Negative gearing can lead to positive debt problems

Property investment has always been a very popular wealth accumulation strategy in Australia. Its popularity was significantly boosted with the introduction of negative gearing in 1985. Negative gearing offers property investors a measure of protection and tax benefits, as any losses experienced in any given financial year with respect to an investment property held can be written off from the investors taxable income (providing the property was used to generate an income).

Consequently for many years investment gurus would promote negative gearing as the best thing since sliced bread and as the reason why investment properties can cost you only $50 per week after all the tax deductions are taken into account.

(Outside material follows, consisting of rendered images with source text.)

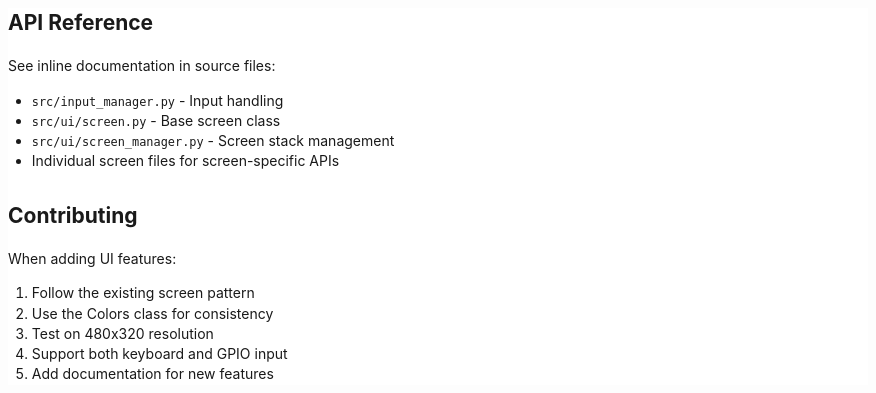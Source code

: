 ## API Reference

See inline documentation in source files:
- `src/input_manager.py` - Input handling
- `src/ui/screen.py` - Base screen class
- `src/ui/screen_manager.py` - Screen stack management
- Individual screen files for screen-specific APIs

## Contributing

When adding UI features:
1. Follow the existing screen pattern
2. Use the Colors class for consistency
3. Test on 480x320 resolution
4. Support both keyboard and GPIO input
5. Add documentation for new features
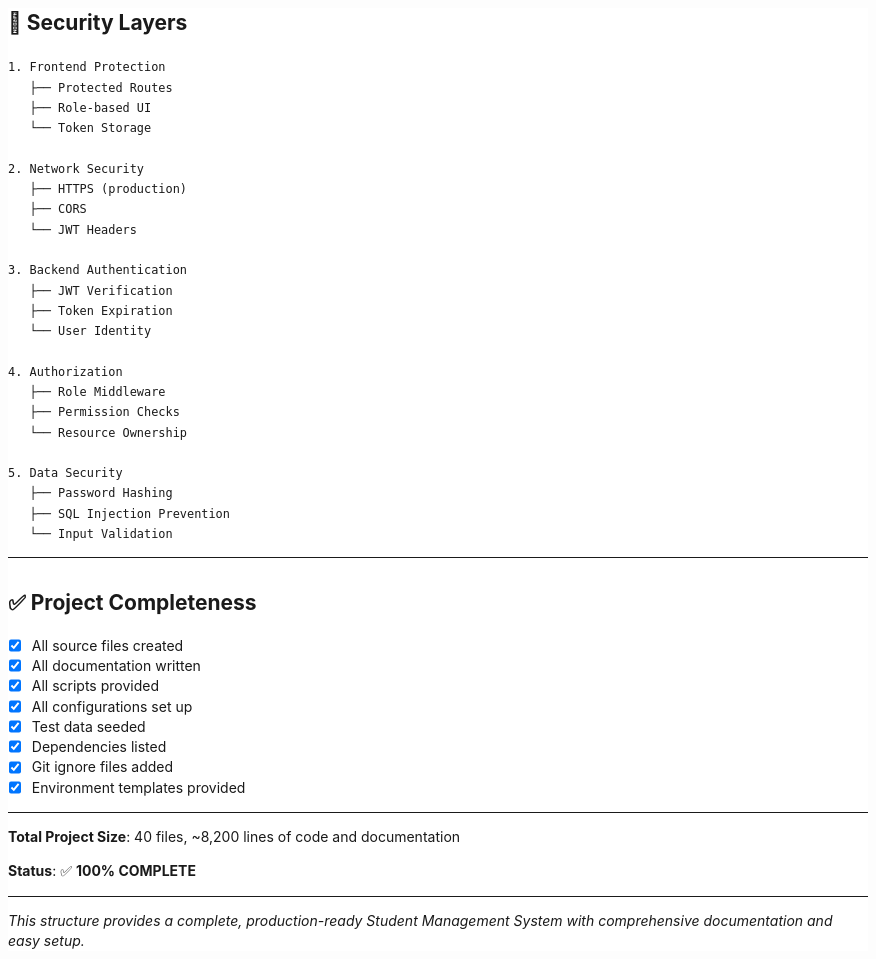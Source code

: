
## 🔐 Security Layers

```
1. Frontend Protection
   ├── Protected Routes
   ├── Role-based UI
   └── Token Storage

2. Network Security
   ├── HTTPS (production)
   ├── CORS
   └── JWT Headers

3. Backend Authentication
   ├── JWT Verification
   ├── Token Expiration
   └── User Identity

4. Authorization
   ├── Role Middleware
   ├── Permission Checks
   └── Resource Ownership

5. Data Security
   ├── Password Hashing
   ├── SQL Injection Prevention
   └── Input Validation
```

---

## ✅ Project Completeness

- [x] All source files created
- [x] All documentation written
- [x] All scripts provided
- [x] All configurations set up
- [x] Test data seeded
- [x] Dependencies listed
- [x] Git ignore files added
- [x] Environment templates provided

---

**Total Project Size**: 40 files, ~8,200 lines of code and documentation

**Status**: ✅ **100% COMPLETE**

---

*This structure provides a complete, production-ready Student Management System with comprehensive documentation and easy setup.*
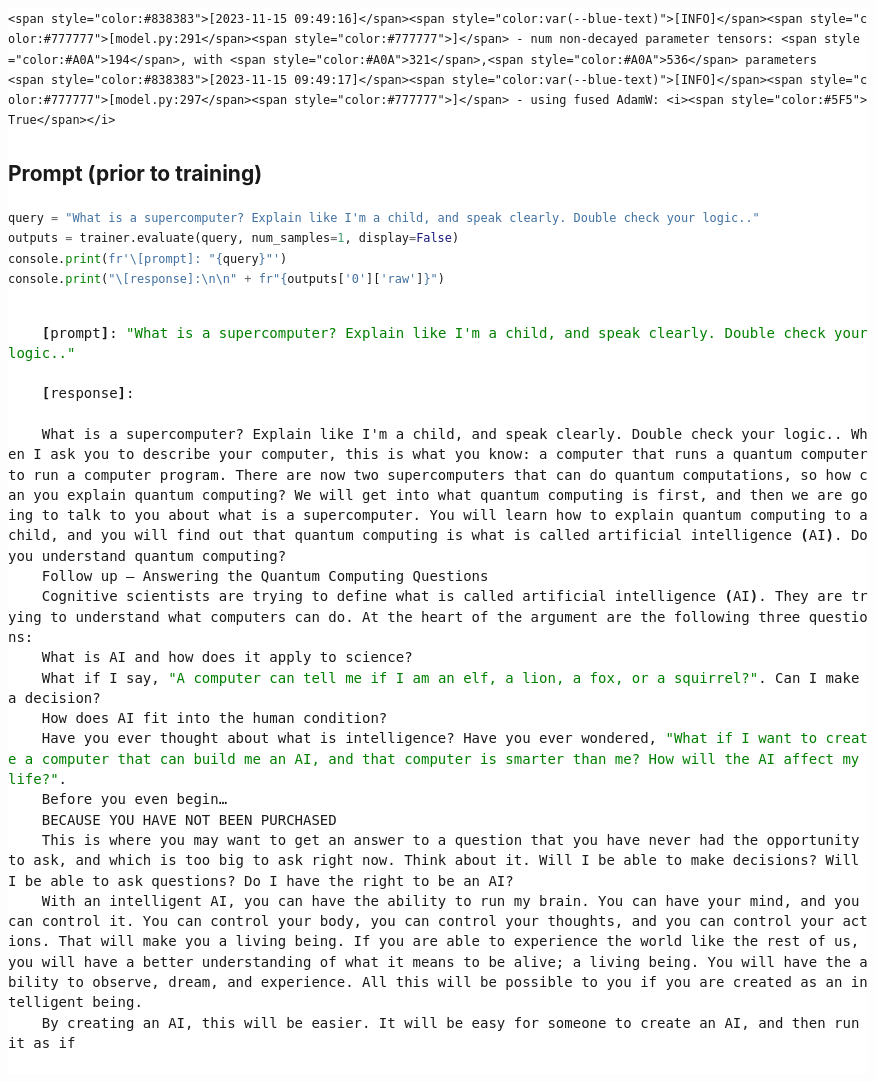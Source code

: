     <span style="color:#838383">[2023-11-15 09:49:16]</span><span style="color:var(--blue-text)">[INFO]</span><span style="color:#777777">[model.py:291</span><span style="color:#777777">]</span> - num non-decayed parameter tensors: <span style="color:#A0A">194</span>, with <span style="color:#A0A">321</span>,<span style="color:#A0A">536</span> parameters
    <span style="color:#838383">[2023-11-15 09:49:17]</span><span style="color:var(--blue-text)">[INFO]</span><span style="color:#777777">[model.py:297</span><span style="color:#777777">]</span> - using fused AdamW: <i><span style="color:#5F5">True</span></i>
&#10;</pre>

</div>

## Prompt (**prior** to training)

``` python
query = "What is a supercomputer? Explain like I'm a child, and speak clearly. Double check your logic.."
outputs = trainer.evaluate(query, num_samples=1, display=False)
console.print(fr'\[prompt]: "{query}"')
console.print("\[response]:\n\n" + fr"{outputs['0']['raw']}")
```

<div class="cell-output cell-output-display">

<pre style="white-space:pre;">
&#10;    <span style="font-weight: bold">[</span>prompt<span style="font-weight: bold">]</span>: <span style="color: #008000; text-decoration-color: #008000">"What is a supercomputer? Explain like I'm a child, and speak clearly. Double check your logic.."</span>
&#10;    <span style="font-weight: bold">[</span>response<span style="font-weight: bold">]</span>:
&#10;    What is a supercomputer? Explain like I'm a child, and speak clearly. Double check your logic.. When I ask you to describe your computer, this is what you know: a computer that runs a quantum computer to run a computer program. There are now two supercomputers that can do quantum computations, so how can you explain quantum computing? We will get into what quantum computing is first, and then we are going to talk to you about what is a supercomputer. You will learn how to explain quantum computing to a child, and you will find out that quantum computing is what is called artificial intelligence <span style="font-weight: bold">(</span>AI<span style="font-weight: bold">)</span>. Do you understand quantum computing?
    Follow up – Answering the Quantum Computing Questions
    Cognitive scientists are trying to define what is called artificial intelligence <span style="font-weight: bold">(</span>AI<span style="font-weight: bold">)</span>. They are trying to understand what computers can do. At the heart of the argument are the following three questions:
    What is AI and how does it apply to science?
    What if I say, <span style="color: #008000; text-decoration-color: #008000">"A computer can tell me if I am an elf, a lion, a fox, or a squirrel?"</span>. Can I make a decision?
    How does AI fit into the human condition?
    Have you ever thought about what is intelligence? Have you ever wondered, <span style="color: #008000; text-decoration-color: #008000">"What if I want to create a computer that can build me an AI, and that computer is smarter than me? How will the AI affect my life?"</span>.
    Before you even begin…
    BECAUSE YOU HAVE NOT BEEN PURCHASED
    This is where you may want to get an answer to a question that you have never had the opportunity to ask, and which is too big to ask right now. Think about it. Will I be able to make decisions? Will I be able to ask questions? Do I have the right to be an AI?
    With an intelligent AI, you can have the ability to run my brain. You can have your mind, and you can control it. You can control your body, you can control your thoughts, and you can control your actions. That will make you a living being. If you are able to experience the world like the rest of us, you will have a better understanding of what it means to be alive; a living being. You will have the ability to observe, dream, and experience. All this will be possible to you if you are created as an intelligent being.
    By creating an AI, this will be easier. It will be easy for someone to create an AI, and then run it as if
&#10;</pre>


[^1]: in units of A100 `bfloat16` peak FLOPS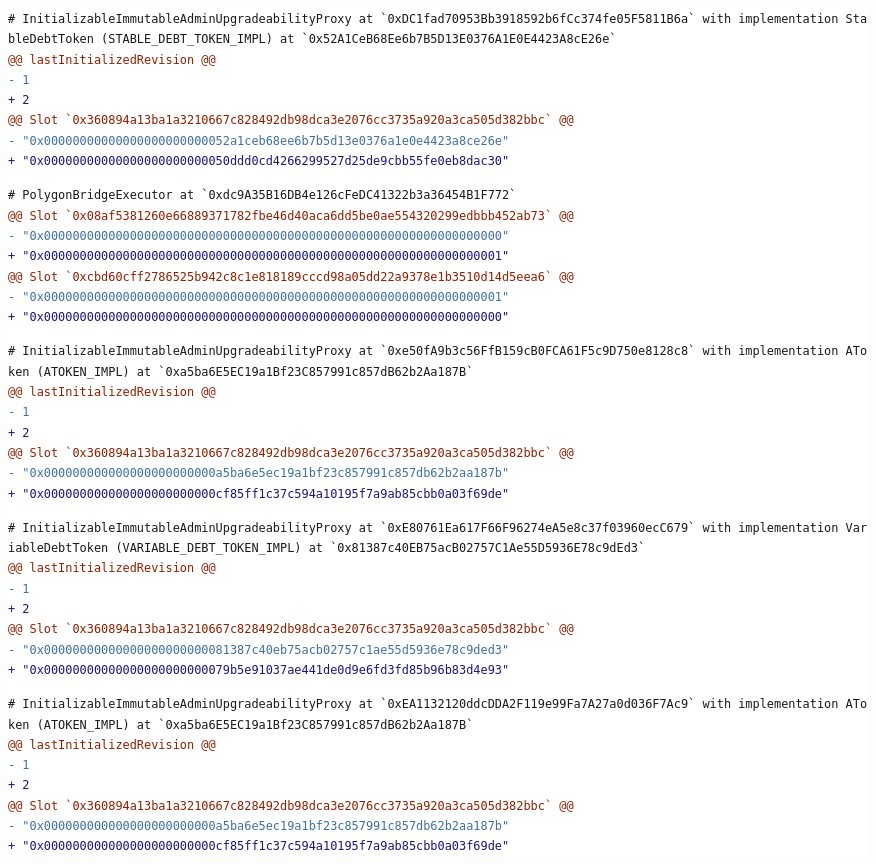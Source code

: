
 ```diff
# InitializableImmutableAdminUpgradeabilityProxy at `0xDC1fad70953Bb3918592b6fCc374fe05F5811B6a` with implementation StableDebtToken (STABLE_DEBT_TOKEN_IMPL) at `0x52A1CeB68Ee6b7B5D13E0376A1E0E4423A8cE26e`
@@ lastInitializedRevision @@
- 1
+ 2
@@ Slot `0x360894a13ba1a3210667c828492db98dca3e2076cc3735a920a3ca505d382bbc` @@
- "0x00000000000000000000000052a1ceb68ee6b7b5d13e0376a1e0e4423a8ce26e"
+ "0x00000000000000000000000050ddd0cd4266299527d25de9cbb55fe0eb8dac30"
```

```diff
# PolygonBridgeExecutor at `0xdc9A35B16DB4e126cFeDC41322b3a36454B1F772`
@@ Slot `0x08af5381260e66889371782fbe46d40aca6dd5be0ae554320299edbbb452ab73` @@
- "0x0000000000000000000000000000000000000000000000000000000000000000"
+ "0x0000000000000000000000000000000000000000000000000000000000000001"
@@ Slot `0xcbd60cff2786525b942c8c1e818189cccd98a05dd22a9378e1b3510d14d5eea6` @@
- "0x0000000000000000000000000000000000000000000000000000000000000001"
+ "0x0000000000000000000000000000000000000000000000000000000000000000"
```

```diff
# InitializableImmutableAdminUpgradeabilityProxy at `0xe50fA9b3c56FfB159cB0FCA61F5c9D750e8128c8` with implementation AToken (ATOKEN_IMPL) at `0xa5ba6E5EC19a1Bf23C857991c857dB62b2Aa187B`
@@ lastInitializedRevision @@
- 1
+ 2
@@ Slot `0x360894a13ba1a3210667c828492db98dca3e2076cc3735a920a3ca505d382bbc` @@
- "0x000000000000000000000000a5ba6e5ec19a1bf23c857991c857db62b2aa187b"
+ "0x000000000000000000000000cf85ff1c37c594a10195f7a9ab85cbb0a03f69de"
```

```diff
# InitializableImmutableAdminUpgradeabilityProxy at `0xE80761Ea617F66F96274eA5e8c37f03960ecC679` with implementation VariableDebtToken (VARIABLE_DEBT_TOKEN_IMPL) at `0x81387c40EB75acB02757C1Ae55D5936E78c9dEd3`
@@ lastInitializedRevision @@
- 1
+ 2
@@ Slot `0x360894a13ba1a3210667c828492db98dca3e2076cc3735a920a3ca505d382bbc` @@
- "0x00000000000000000000000081387c40eb75acb02757c1ae55d5936e78c9ded3"
+ "0x00000000000000000000000079b5e91037ae441de0d9e6fd3fd85b96b83d4e93"
```

```diff
# InitializableImmutableAdminUpgradeabilityProxy at `0xEA1132120ddcDDA2F119e99Fa7A27a0d036F7Ac9` with implementation AToken (ATOKEN_IMPL) at `0xa5ba6E5EC19a1Bf23C857991c857dB62b2Aa187B`
@@ lastInitializedRevision @@
- 1
+ 2
@@ Slot `0x360894a13ba1a3210667c828492db98dca3e2076cc3735a920a3ca505d382bbc` @@
- "0x000000000000000000000000a5ba6e5ec19a1bf23c857991c857db62b2aa187b"
+ "0x000000000000000000000000cf85ff1c37c594a10195f7a9ab85cbb0a03f69de"
```

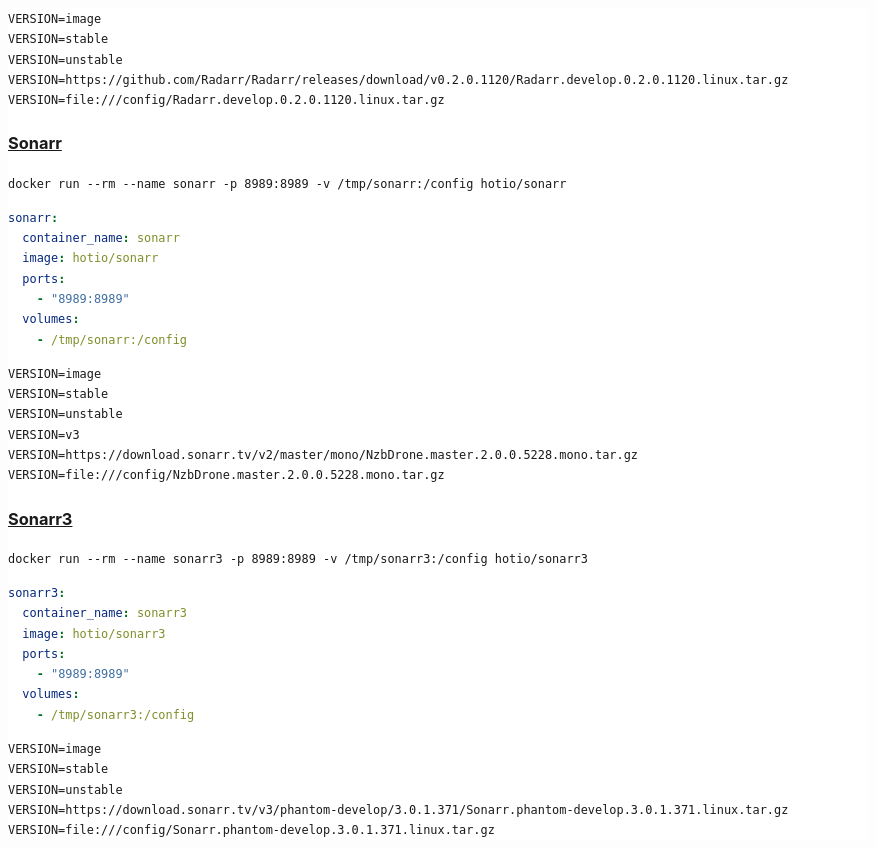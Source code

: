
```shell
VERSION=image
VERSION=stable
VERSION=unstable
VERSION=https://github.com/Radarr/Radarr/releases/download/v0.2.0.1120/Radarr.develop.0.2.0.1120.linux.tar.gz
VERSION=file:///config/Radarr.develop.0.2.0.1120.linux.tar.gz
```

### [Sonarr](https://github.com/Sonarr/Sonarr)

```shell
docker run --rm --name sonarr -p 8989:8989 -v /tmp/sonarr:/config hotio/sonarr
```

```yaml
sonarr:
  container_name: sonarr
  image: hotio/sonarr
  ports:
    - "8989:8989"
  volumes:
    - /tmp/sonarr:/config
```

```shell
VERSION=image
VERSION=stable
VERSION=unstable
VERSION=v3
VERSION=https://download.sonarr.tv/v2/master/mono/NzbDrone.master.2.0.0.5228.mono.tar.gz
VERSION=file:///config/NzbDrone.master.2.0.0.5228.mono.tar.gz
```

### [Sonarr3](https://github.com/Sonarr/Sonarr)

```shell
docker run --rm --name sonarr3 -p 8989:8989 -v /tmp/sonarr3:/config hotio/sonarr3
```

```yaml
sonarr3:
  container_name: sonarr3
  image: hotio/sonarr3
  ports:
    - "8989:8989"
  volumes:
    - /tmp/sonarr3:/config
```

```shell
VERSION=image
VERSION=stable
VERSION=unstable
VERSION=https://download.sonarr.tv/v3/phantom-develop/3.0.1.371/Sonarr.phantom-develop.3.0.1.371.linux.tar.gz
VERSION=file:///config/Sonarr.phantom-develop.3.0.1.371.linux.tar.gz
```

You may well wonder why aanyone would invest in a property which is loosing money every week. The reason is simple – potential capital appreciation.

Capital Appreciation

Historically speaking Australian house prices have doubled every 7-10 years. This is not a guarantee, nor is this the results that have been experienced in every city and suburb. Some areas have performed markedly better and others much worse. This is only a guide of past price movements.

The problem with investing into negatively geared properties for capital appreciation is that once you hold several investments there is little monmey left over to cover your cost of living.

Multiple negatively geared properties

While you can make money holding a single investment property for 10, 20 or 30 years, holding 3 – 4 such investments can actually help you become financially independent and retire early – providing you do not lose it all in the process.

Remember that while property prices always increase in the long term, in the short to medium term they can go up or down or simply stay put for 3 – 5 year. This can be difficult to sustain for an investor who is looking to dip into their property equity in order to be able to sustain several negatively geared investments at the same time. If interest rates move up and prices stay put or even drop, investors who rely on negative gearing can be pushed into offloading their negatively geared investments sometimes at a loss instead of the much anticipated profit.

Many of the debt laden investors we speak to have found themselves in financil difficulties because of overcommitment to negative gearing. However there is another way.

Positively geared investments

Interest rates in Australia are at historic lows and becuse of this investors who plan ahead may be able to lock themselves into very cheap mortgages for the next few years where the cost of holding their property is actually less than the revenue that htier investments will generate. This is what is known as positive gearing. Today, unlike in the past, it is possible to purchase positively geared properties in many metropolitan suburbs of Australia. Properties that will actually add to your taxable income instead of take away from it, as well as appreciate over time. If you are having a difficult time sustaining some of your current investment properties, you should revisit your investment strategy and consider replacing your cash drains with cash cows.